The following differences might break existing queries when upgrading from JSON strings to variant:

  • All variant path elements are matched in a case-sensitive way. JSON strings are case-insensitive. This means that for variant, column_name:FIELD_NAME and column_name:field_name look for different fields in the stored data.
  • The [*] syntax is not support for identifying or unpacking all elements in an array.
  • Variant encodes NULL values differently than JSON strings. See Variant null rules.
  • Variant columns have limitations for some operations. See Limitations.

Convert JSON strings to and from variant

In Databricks Runtime 15.3 and above, the to_json function has additional functionality to cast VARIANT types to JSON strings. Options are ignored when converting VARIANT to JSON string. See to_json.

The parse_json function transforms a JSON string to VARIANT type. While parse_json(json_string_column) is the logical inverse of to_json(variant_column), the following conversion rules describe why it is not the exact inverse:

  • Whitespace is not perfectly preserved.
  • Ordering of keys is arbitrary.
  • Trailing zeros in numbers might be truncated.

The parse_json function returns an error if the JSON string is malformed or exceeds the variant size limit. Use the try_parse_json function to instead return a NULL when an error in parsing occurs.

What are the SQL functions for working with variants?

Apache Spark SQL functions available in Databricks Runtime 15.3 and above provide methods for interacting with variant data. The following table includes the new function, the corresponding JSON string function, and notes on differences in behavior.

Note

To use these functions with PySpark DataFrames, import them from pyspark.sql.functions. variant_explode and variant_explode_outer are not supported in PySpark.

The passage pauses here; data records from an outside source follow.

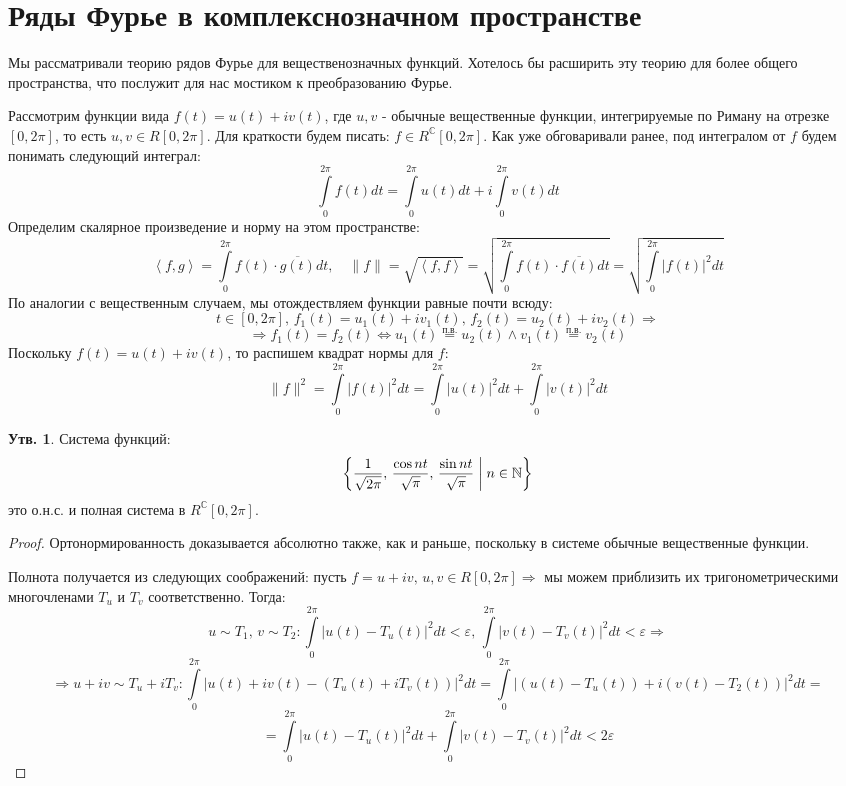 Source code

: \documentclass[12pt]{article}
\newcommand{\RN}[1]{%
	\textup{\uppercase\expandafter{\romannumeral#1}}%
}
\newcommand{\MC}{\mathbb{C}}
\newcommand{\MN}{\mathbb{N}}
\newcommand{\VE}{\varepsilon}
\theoremstyle{definition}
\newtheorem{prop}{Утв.}
\newcommand{\ddint}[2]{\displaystyle\int\limits_{#1}^{#2}}
\newcommand{\inner}[2]{\left\langle #1, #2 \right\rangle }
\begin{document}
\lhead{Математический анализ - \RN{3}}
\section*{Ряды Фурье в комплекснозначном пространстве}
Мы рассматривали теорию рядов Фурье для вещественозначных функций. Хотелось бы расширить эту теорию для более общего пространства, что послужит для нас мостиком к преобразованию Фурье.

Рассмотрим функции вида $f(t) = u(t) + iv(t)$, где $u,v$ - обычные вещественные функции, интегрируемые по Риману на отрезке $[0,2\pi]$, то есть $u,v \in R[0,2\pi]$. Для краткости будем писать: $f \in R^{\MC}[0,2\pi]$. Как уже обговаривали ранее, под интегралом от $f$ будем понимать следующий интеграл:
$$
	\ddint{0}{2\pi}f(t)dt = \ddint{0}{2\pi}u(t)dt + i\ddint{0}{2\pi}v(t)dt
$$
Определим скалярное произведение и норму на этом пространстве:
$$
	\inner{f}{g} = \ddint{0}{2\pi}f(t){\cdot}\overline{g(t)}dt, \quad \|f\| = \sqrt{\inner{f}{f}} = \sqrt{\ddint{0}{2\pi}f(t){\cdot}\overline{f(t)}dt} = \sqrt{\ddint{0}{2\pi}|f(t)|^2dt}
$$
По аналогии с вещественным случаем, мы отождествляем функции равные почти всюду:
$$
	t\in [0,2\pi], \, f_1(t) = u_1(t) + iv_1(t) , \, f_2(t) = u_2(t) + iv_2(t) \Rightarrow
$$
$$	
	\Rightarrow f_1(t) = f_2(t) \Leftrightarrow u_1(t) \overset{\text{п.в.}}{=} u_2(t) \wedge v_1(t) \overset{\text{п.в.}}{=} v_2(t)
$$
Поскольку $f(t) = u(t) + iv(t)$, то распишем квадрат нормы для $f$:
$$
	\|f\|^2 = \ddint{0}{2\pi}|f(t)|^2dt = \ddint{0}{2\pi}|u(t)|^2dt + \ddint{0}{2\pi}|v(t)|^2dt
$$

\begin{prop}
	Система функций:
	$$
		\left\{\dfrac{1}{\sqrt{2\pi}}, \, \dfrac{\cos{nt}}{\sqrt{\pi}}, \, \dfrac{\sin{nt}}{\sqrt{\pi}}  \biggm\vert  n \in \MN  \right\}
	$$
	это о.н.с. и полная система в $R^{\MC}[0,2\pi]$.
\end{prop}
\begin{proof}
	Ортонормированность доказывается абсолютно также, как и раньше, поскольку в системе обычные вещественные функции. 
	
	Полнота получается из следующих соображений: пусть $f = u + iv, \, u, v \in R[0,2\pi] \Rightarrow$ мы можем приблизить их тригонометрическими многочленами $T_u$ и $T_v$ соответственно. Тогда: 
	$$
		u \sim T_1, \, v \sim T_2 \colon \ddint{0}{2\pi}\left|u(t) - T_u(t)\right|^2dt < \VE, \, \ddint{0}{2\pi}\left|v(t) - T_v(t)\right|^2dt < \VE \Rightarrow
	$$
	$$
		\Rightarrow u + iv \sim T_u + i T_v \colon \ddint{0}{2\pi}\left|u(t) + iv(t) - (T_u(t) + iT_v(t))\right|^2dt = \ddint{0}{2\pi}\left|(u(t) - T_u(t)) + i(v(t) - T_2(t))\right|^2dt = 
	$$
	$$
		= \ddint{0}{2\pi}\left|u(t) - T_u(t)\right|^2dt + \ddint{0}{2\pi}\left|v(t) - T_v(t)\right|^2dt < 2\VE
	$$
\end{proof}
\end{document}
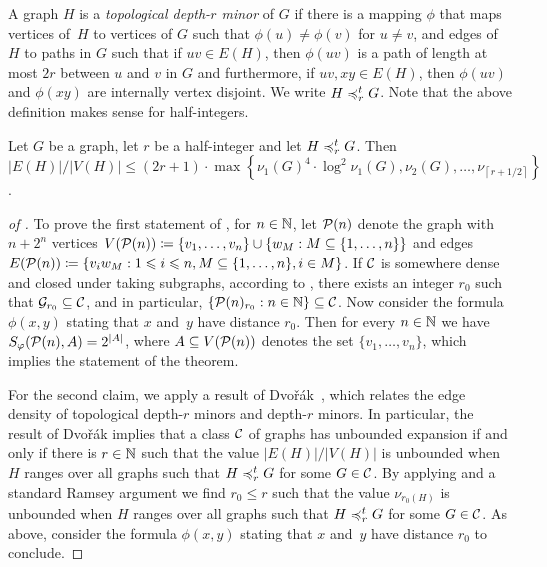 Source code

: A graph $H$ is a \emph{topological depth-$r$ minor} of $G$ if
there is a mapping $\phi$ that maps vertices of~$H$ to 
vertices of $G$ such that $\phi(u)\neq \phi(v)$ for 
$u\neq v$, and edges of $H$ to paths in 
$G$ such that if $uv\in E(H)$, then $\phi(uv)$
is a path of length at most $2r$ between $u$ and $v$ in 
$G$ and furthermore, if $uv, xy\in E(H)$, then 
$\phi(uv)$ and $\phi(xy)$ are internally vertex
disjoint. We write $H\preccurlyeq_r^t G$. 
Note that the above definition makes sense for 
half-integers. 

\begin{lemma}\label{lem:lower-be}
Let $G$ be a graph, let $r$ be a half-integer 
and let $H\preccurlyeq_r^tG$. 
Then $|E(H)|/|V(H)|\leq (2r + 1)\cdot \max \left\{\nu_1(G)^4\cdot \log^2\nu_1(G),\nu_2(G),\ldots, \nu_{\left\lceil r+1/2\right\rceil}\right\}$.
\end{lemma}

\begin{proof}[of ]
To prove the first statement of , 
for $n\in \mathbb{N}$, let $\mathcal{P}(n)$ denote the graph with $n+2^n$ 
vertices $V(\mathcal{P}(n))\coloneqq \{v_1,\ldots, v_n\}\cup \{w_M : M\subseteq \{1,\ldots, n\}\}$ and edges $E(\mathcal{P}(n))\coloneqq \{v_iw_M :1\leqslant i\leqslant n, M\subseteq \{1,\ldots, n\}, i\in M\}$. 
If $\mathcal{C}$ is somewhere dense and closed under taking subgraphs, 
according to , there exists an integer $r_0$ 
such that $\mathcal{G}_{r_0}\subseteq \mathcal{C}$, and in particular, 
$\{\mathcal{P}(n)_{r_0} :n\in \mathbb{N}\}\subseteq \mathcal{C}$. Now consider 
the formula $\phi(x,y)$ stating that $x$ and~$y$ have 
distance $r_0$. Then for every $n\in \mathbb{N}$ we have 
$S_\varphi(\mathcal{P}(n),A)=2^{|A|}$, where $A\subseteq V(\mathcal{P}(n))$ denotes the set $\{v_1,\ldots, v_n\}$, which implies the statement
of the theorem.

For the second claim, we apply a result of Dvo\v{r}\'ak~\cite{dvorak2007asymptotical}, 
which relates the edge density of topological depth-$r$ minors
and depth-$r$ minors. In particular, the result of Dvo\v{r}\'ak
implies that a 
class $\mathcal{C}$ of graphs has unbounded expansion if and only 
if there is $r\in \mathbb{N}$ such that the value $|E(H)|/|V(H)|$ is unbounded
when $H$ ranges over all graphs such that $H\preccurlyeq_r^tG $ for some $G\in \mathcal{C}$.
 By applying  and 
a standard Ramsey argument we find $r_0\leq r$ such that the value
$\nu_{r_0(H)}$ is unbounded when $H$ ranges over all graphs such that $H\preccurlyeq_r^t G$
for some $G\in\mathcal{C}$. As above, consider 
the formula $\phi(x,y)$ stating that $x$ and~$y$ have 
distance $r_0$ to conclude. 
\end{proof}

Variant function JSON string function Notes
variant_get cast and get_json_object Takes an expression, path, and type. Follows all rules for variants paths, casting, and nulls.
try_variant_get try_cast and get_json_object Takes an expression, path, and type. Follows all rules for variants paths, casting, and nulls.
is_variant_null is null Checks whether the expression is storing a VARIANT encoded NULL. Use is null to check if the input expression is NULL.
schema_of_variant schema_of_json When determining the schema for an ARRAY<elementType>, the elementType might be inferred as VARIANT if there are conflicting types found in the data.
schema_of_variant_agg schema_of_json_agg When no least common type is identified, the type is derived as VARIANT.
variant_explode explode Outputs pos, key, and value columns. When exploding an array, the output key is always null.
variant_explode_outer explode_outer Outputs pos, key, and value columns. When exploding an array, the output key is always null.

Variants handle casting and NULLs differently than JSON strings. See Variant type casting rules and Variant null rules.